Gingivitis ve Periodontitis: Farkları ve İlerleme Süreci
Eğer sorun sadece dişetinde sınırlı kalırsa "gingivitis" yani "dişeti iltihabı" olarak isimlendirilir. Gingivitis çoğunlukla diş taşı temizleme işlemi ve devamında hastanın yeterli ağız bakımıyla giderilir. Tedavi edilmeyen gingivitis daha derine yani kemik ve periodontal ligamentlere yayılarak "periodontitise" yani dişleri "çevreleyen kemik dokunun" yıkımına dönüşür.
Periodontitiste hastalar kanamanın yanında dişlerde yer değiştirme, aralanma, uzama, kötü tat ve kokudan şikayetçidir. Dişeti dişten cep denilen oluşumla ayrılır.
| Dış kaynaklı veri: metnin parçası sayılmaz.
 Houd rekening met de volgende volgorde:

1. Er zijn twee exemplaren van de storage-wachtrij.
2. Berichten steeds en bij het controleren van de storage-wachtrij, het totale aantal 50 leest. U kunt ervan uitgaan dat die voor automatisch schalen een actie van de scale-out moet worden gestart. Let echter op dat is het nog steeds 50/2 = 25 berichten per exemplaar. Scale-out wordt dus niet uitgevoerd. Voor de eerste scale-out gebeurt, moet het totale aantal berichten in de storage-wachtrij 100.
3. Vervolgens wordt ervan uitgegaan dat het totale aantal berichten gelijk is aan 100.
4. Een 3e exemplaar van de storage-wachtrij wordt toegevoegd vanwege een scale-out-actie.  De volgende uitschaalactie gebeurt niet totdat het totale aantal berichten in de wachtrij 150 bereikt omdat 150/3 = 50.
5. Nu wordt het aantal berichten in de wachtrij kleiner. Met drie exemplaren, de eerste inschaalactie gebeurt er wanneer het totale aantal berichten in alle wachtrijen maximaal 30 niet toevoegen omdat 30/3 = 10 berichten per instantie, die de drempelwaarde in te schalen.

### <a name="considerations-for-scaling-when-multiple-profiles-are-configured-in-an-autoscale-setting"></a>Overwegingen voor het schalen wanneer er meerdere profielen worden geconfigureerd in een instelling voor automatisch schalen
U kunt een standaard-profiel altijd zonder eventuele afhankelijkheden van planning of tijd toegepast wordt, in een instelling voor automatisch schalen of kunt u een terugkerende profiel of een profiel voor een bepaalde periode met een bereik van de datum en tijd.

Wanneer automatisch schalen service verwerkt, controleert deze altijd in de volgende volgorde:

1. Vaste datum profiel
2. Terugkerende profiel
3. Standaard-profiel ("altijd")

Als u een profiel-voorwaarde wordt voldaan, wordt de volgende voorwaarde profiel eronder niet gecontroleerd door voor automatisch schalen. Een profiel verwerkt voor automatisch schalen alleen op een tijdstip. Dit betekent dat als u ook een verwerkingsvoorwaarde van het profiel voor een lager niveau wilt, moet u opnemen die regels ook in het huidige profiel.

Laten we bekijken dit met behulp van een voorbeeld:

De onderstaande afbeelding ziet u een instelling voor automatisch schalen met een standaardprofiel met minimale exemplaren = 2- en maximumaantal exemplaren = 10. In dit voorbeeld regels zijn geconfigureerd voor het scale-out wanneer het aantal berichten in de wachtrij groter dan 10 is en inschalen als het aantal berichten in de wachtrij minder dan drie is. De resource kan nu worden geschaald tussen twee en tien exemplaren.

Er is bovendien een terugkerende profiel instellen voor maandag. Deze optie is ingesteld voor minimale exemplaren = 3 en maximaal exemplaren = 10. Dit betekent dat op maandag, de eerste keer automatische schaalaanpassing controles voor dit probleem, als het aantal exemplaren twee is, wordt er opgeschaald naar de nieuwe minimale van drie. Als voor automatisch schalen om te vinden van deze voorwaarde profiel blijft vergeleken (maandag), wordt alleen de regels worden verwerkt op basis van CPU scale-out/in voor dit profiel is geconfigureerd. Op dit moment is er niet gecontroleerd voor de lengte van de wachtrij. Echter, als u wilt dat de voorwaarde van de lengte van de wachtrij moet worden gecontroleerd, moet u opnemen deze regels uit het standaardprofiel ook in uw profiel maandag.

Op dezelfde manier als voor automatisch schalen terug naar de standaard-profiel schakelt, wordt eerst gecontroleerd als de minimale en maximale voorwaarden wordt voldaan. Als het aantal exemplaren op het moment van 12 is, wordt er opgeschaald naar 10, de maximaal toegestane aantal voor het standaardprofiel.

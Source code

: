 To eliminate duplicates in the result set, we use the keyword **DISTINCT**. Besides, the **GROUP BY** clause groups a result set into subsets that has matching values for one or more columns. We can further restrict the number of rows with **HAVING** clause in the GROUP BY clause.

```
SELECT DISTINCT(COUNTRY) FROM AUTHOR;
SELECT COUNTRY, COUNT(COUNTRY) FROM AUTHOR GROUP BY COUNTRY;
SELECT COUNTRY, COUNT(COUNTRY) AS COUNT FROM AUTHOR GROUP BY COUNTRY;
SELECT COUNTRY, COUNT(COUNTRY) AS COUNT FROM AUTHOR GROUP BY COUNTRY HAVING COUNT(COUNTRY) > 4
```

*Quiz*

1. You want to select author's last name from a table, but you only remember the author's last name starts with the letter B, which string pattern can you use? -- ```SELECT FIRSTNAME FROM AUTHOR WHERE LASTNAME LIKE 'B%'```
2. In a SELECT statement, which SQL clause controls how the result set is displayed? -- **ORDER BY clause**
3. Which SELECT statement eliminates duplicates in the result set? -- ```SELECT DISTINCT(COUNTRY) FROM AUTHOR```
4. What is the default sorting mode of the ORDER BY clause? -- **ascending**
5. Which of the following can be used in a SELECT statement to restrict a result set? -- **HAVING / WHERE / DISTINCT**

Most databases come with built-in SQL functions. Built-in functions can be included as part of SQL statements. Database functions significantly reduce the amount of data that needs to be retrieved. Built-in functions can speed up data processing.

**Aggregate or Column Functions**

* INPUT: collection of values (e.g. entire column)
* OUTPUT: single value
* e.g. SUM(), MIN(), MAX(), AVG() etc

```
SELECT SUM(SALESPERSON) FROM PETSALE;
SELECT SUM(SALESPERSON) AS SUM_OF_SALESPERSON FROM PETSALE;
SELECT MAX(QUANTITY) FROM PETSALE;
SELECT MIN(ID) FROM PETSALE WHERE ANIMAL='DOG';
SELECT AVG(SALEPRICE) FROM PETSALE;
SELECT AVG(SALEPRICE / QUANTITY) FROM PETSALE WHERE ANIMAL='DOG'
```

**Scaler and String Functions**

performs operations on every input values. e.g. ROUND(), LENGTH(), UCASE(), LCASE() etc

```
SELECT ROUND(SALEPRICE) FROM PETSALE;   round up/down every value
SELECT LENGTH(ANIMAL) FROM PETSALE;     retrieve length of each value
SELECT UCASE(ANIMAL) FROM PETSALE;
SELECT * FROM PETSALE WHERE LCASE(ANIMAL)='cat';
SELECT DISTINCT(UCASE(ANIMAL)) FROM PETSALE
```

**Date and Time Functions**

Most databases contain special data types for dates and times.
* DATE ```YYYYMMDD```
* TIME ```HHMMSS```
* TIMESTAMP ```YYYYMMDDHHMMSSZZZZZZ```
Diş Eti Hastalıkları Tedavi Yöntemleri
Tedavisinde diştaşı temizliği yeterli değildir. Daha derin temizliklere ihtiyaç vardır. Bakteri tutunmasını engellemek için kök yüzeyleri düzleştirilerek kaygan hale getirilir, cep içerisindeki iltihaplı dokular ve artıklar temizlenerek tekrar dişeti kök yapışması sağlanır. Daha ileri durumlarda ise "flap" operasyonu ile dişeti kaldırılarak alttaki dokular ve iltihaplı kemik yüzeyi temizlenir. Bu operasyonda, hastalıkla kaybedilen kemiği tekrar kazanabilmek için halk arasında kemik tozu denilen kemik greftleri de kullanılabilir.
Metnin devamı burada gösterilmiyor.